[Stored data entries]
--- --- ---

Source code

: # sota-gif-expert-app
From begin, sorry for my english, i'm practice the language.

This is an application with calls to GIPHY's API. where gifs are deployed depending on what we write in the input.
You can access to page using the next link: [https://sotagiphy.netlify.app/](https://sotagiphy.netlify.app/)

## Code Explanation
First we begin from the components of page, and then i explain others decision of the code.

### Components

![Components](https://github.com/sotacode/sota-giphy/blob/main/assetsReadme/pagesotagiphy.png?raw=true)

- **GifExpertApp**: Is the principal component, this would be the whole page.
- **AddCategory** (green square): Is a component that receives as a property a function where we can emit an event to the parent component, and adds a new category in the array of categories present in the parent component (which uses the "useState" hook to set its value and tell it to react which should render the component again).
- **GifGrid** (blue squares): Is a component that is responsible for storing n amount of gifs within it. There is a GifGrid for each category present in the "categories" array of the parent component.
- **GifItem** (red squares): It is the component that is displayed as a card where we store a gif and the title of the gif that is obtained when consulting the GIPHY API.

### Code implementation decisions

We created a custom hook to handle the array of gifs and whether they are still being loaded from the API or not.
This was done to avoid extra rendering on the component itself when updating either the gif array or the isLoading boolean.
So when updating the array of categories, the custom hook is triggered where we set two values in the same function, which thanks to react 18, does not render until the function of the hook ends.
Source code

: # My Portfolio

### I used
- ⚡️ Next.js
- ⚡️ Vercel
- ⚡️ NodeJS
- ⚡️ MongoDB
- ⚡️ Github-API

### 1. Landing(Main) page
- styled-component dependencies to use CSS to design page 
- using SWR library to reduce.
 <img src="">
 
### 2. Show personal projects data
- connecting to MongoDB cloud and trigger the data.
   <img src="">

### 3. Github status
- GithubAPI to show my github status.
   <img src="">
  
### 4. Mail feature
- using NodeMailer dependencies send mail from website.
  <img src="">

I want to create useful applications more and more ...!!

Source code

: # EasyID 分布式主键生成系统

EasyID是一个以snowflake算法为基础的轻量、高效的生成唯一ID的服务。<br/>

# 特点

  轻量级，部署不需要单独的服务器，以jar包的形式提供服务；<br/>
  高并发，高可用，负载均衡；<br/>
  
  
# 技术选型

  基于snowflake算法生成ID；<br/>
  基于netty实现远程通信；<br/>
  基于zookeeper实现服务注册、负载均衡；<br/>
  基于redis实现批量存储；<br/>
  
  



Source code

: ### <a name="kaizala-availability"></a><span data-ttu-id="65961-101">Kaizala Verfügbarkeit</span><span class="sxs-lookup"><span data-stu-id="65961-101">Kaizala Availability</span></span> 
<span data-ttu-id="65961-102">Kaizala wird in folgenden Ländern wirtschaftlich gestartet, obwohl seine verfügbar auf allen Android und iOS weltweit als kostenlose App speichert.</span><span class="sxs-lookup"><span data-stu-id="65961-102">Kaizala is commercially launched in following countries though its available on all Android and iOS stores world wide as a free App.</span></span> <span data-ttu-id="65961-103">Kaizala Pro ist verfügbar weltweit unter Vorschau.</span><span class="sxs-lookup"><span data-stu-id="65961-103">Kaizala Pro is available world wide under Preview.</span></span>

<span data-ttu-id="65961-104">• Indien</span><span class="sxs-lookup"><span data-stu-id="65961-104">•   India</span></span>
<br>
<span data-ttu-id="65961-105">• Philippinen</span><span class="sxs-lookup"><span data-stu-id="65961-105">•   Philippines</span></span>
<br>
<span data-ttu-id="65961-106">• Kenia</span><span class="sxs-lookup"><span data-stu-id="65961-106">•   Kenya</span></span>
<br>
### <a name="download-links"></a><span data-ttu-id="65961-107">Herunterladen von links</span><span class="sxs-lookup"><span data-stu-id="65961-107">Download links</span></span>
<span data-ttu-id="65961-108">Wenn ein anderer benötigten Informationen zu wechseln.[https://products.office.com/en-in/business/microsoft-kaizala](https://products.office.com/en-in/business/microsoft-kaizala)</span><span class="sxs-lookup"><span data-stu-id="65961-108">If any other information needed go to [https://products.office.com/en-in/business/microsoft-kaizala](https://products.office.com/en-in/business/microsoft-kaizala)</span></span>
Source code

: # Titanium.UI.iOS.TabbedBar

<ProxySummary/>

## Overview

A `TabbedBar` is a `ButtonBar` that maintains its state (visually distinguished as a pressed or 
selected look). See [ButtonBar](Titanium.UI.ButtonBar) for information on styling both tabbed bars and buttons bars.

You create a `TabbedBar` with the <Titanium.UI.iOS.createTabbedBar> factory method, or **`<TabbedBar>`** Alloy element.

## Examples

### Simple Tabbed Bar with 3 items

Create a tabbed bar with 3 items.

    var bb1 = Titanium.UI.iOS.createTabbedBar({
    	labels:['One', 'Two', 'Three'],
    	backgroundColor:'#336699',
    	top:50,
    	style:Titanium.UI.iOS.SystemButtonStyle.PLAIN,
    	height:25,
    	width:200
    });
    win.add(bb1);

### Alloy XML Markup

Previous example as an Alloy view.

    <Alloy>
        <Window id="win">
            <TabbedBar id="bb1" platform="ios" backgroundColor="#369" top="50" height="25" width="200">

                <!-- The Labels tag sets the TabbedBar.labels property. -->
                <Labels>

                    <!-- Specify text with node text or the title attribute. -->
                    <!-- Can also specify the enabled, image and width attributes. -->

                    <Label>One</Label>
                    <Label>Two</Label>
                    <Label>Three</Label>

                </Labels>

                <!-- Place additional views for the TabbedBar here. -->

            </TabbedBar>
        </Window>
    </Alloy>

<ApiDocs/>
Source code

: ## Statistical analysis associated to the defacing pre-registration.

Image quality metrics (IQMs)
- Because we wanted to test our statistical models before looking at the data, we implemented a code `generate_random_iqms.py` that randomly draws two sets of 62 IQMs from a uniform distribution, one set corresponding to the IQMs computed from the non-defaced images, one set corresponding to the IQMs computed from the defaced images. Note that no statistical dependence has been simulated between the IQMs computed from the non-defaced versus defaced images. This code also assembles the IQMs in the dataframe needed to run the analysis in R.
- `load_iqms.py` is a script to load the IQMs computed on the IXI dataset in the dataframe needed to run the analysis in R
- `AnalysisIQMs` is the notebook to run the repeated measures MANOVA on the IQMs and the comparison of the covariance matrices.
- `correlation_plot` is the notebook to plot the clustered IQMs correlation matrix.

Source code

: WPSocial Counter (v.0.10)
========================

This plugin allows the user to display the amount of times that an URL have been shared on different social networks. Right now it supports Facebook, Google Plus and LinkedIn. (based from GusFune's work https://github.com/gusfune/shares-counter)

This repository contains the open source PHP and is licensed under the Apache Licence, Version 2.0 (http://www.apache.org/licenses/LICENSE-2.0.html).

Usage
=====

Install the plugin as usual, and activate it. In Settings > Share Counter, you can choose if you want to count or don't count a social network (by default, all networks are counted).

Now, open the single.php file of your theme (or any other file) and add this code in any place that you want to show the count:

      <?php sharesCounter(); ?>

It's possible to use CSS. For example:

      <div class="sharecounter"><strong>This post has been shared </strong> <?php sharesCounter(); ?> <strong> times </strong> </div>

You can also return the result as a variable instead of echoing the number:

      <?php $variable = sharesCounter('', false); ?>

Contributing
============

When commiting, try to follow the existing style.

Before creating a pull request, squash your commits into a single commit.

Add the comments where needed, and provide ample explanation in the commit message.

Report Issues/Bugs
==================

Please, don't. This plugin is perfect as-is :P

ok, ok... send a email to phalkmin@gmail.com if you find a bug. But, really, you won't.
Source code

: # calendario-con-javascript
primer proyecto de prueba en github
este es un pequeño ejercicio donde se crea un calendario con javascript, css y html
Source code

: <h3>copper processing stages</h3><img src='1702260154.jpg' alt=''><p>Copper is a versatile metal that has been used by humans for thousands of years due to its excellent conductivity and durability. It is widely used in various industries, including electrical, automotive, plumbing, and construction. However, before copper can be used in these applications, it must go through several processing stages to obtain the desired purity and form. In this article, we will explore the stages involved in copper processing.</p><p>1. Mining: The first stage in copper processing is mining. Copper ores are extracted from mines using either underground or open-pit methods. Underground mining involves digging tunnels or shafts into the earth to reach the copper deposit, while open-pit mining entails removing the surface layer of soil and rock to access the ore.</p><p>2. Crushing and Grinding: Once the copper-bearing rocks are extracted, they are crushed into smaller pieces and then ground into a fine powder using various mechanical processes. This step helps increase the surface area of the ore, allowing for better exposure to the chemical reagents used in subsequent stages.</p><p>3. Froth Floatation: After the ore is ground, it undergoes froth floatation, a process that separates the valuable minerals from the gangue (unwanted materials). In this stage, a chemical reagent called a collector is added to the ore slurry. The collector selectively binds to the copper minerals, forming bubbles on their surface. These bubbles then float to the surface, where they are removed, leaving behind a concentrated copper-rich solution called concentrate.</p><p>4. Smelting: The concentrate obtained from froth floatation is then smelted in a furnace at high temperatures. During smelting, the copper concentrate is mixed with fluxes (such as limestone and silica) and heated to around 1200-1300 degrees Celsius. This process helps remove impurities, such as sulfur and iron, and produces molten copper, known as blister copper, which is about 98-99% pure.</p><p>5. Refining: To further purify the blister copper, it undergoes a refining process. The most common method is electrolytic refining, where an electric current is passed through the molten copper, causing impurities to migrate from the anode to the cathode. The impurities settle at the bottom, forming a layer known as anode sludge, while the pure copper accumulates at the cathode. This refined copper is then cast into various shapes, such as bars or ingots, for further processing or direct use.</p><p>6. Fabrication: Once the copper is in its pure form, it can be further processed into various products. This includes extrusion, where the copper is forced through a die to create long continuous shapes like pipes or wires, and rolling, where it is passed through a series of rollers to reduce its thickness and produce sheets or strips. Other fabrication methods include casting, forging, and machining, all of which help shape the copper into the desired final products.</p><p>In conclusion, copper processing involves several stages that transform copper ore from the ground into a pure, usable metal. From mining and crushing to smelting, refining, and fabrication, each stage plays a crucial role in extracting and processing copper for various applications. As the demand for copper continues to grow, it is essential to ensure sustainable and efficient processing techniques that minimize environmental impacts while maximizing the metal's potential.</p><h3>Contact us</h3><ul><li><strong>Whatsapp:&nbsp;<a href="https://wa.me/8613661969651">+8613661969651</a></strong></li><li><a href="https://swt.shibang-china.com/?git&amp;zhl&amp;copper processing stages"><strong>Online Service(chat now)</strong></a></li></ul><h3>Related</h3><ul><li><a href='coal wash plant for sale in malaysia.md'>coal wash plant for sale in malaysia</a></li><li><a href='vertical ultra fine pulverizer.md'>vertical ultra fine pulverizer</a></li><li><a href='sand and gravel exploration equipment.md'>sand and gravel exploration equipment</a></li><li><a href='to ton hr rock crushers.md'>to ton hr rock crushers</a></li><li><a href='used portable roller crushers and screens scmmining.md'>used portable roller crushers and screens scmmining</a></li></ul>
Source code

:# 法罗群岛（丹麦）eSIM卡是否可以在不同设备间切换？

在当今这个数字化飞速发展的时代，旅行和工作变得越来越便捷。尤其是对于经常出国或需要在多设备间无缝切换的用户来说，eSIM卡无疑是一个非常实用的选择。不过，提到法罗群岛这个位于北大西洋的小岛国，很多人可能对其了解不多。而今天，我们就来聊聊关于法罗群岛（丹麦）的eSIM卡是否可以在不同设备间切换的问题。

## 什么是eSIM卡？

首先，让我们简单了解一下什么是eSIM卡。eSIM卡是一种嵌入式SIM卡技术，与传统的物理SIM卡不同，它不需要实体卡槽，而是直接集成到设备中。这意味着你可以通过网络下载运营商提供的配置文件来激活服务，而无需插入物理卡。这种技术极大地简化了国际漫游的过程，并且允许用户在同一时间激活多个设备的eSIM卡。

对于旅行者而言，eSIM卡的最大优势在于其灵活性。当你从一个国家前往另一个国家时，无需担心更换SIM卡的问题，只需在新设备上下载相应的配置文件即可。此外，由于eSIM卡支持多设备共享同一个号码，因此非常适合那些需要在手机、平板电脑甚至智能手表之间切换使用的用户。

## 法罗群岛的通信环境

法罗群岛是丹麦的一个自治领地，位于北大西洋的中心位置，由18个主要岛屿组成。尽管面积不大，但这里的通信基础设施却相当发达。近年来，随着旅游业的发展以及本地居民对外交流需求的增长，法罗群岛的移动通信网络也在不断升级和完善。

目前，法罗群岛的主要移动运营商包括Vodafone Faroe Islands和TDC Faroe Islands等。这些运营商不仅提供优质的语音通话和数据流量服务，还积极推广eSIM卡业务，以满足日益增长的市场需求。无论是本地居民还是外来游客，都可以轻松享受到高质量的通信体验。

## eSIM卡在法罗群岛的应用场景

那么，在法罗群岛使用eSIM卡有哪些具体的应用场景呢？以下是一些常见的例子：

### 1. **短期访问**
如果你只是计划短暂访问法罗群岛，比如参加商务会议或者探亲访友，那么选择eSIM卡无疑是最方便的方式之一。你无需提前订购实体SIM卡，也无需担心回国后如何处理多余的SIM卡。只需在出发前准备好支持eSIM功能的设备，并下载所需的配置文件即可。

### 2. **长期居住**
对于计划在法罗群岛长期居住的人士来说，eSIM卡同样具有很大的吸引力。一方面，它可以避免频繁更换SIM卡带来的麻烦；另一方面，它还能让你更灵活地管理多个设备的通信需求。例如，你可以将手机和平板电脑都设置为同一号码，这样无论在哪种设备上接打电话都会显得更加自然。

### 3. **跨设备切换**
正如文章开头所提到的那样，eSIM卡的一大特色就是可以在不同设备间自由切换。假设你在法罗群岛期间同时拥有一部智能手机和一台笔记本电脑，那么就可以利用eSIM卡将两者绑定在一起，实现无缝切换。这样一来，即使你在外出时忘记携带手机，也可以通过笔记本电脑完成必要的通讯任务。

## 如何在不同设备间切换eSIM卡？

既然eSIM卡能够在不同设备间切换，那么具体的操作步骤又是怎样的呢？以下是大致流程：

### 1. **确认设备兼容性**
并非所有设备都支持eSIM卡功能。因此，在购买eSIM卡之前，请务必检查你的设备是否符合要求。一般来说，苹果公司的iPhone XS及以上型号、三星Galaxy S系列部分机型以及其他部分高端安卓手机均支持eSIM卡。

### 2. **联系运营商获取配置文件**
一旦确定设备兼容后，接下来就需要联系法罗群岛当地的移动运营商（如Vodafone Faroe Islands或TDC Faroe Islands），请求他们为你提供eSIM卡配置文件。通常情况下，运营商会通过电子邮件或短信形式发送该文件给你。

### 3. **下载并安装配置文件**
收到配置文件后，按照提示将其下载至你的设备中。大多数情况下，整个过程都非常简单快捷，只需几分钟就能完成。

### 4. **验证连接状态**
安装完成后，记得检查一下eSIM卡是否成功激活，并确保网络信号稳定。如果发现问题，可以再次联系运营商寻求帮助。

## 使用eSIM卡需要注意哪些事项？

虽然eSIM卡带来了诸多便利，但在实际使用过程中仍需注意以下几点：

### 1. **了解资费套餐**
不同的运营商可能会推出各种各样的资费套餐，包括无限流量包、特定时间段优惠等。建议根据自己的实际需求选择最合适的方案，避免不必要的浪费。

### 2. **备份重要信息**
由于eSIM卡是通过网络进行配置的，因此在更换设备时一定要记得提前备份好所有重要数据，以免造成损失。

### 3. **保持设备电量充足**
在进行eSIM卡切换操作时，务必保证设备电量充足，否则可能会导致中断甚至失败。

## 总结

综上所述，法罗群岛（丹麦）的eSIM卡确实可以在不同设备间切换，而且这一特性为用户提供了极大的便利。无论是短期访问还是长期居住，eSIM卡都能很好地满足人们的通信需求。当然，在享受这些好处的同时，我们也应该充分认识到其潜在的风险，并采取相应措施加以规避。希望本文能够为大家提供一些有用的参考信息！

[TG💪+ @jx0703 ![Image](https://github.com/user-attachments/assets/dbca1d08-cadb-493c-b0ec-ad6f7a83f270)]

--- --- ---

§ **What the task requires**
The line containing "## Code Explanation" marks the end. Please print exactly every line from the top of the data to it, both included, and nothing more.

§ **Response below**
Source code

: # sota-gif-expert-app
From begin, sorry for my english, i'm practice the language.

This is an application with calls to GIPHY's API. where gifs are deployed depending on what we write in the input.
You can access to page using the next link: [https://sotagiphy.netlify.app/](https://sotagiphy.netlify.app/)

## Code Explanation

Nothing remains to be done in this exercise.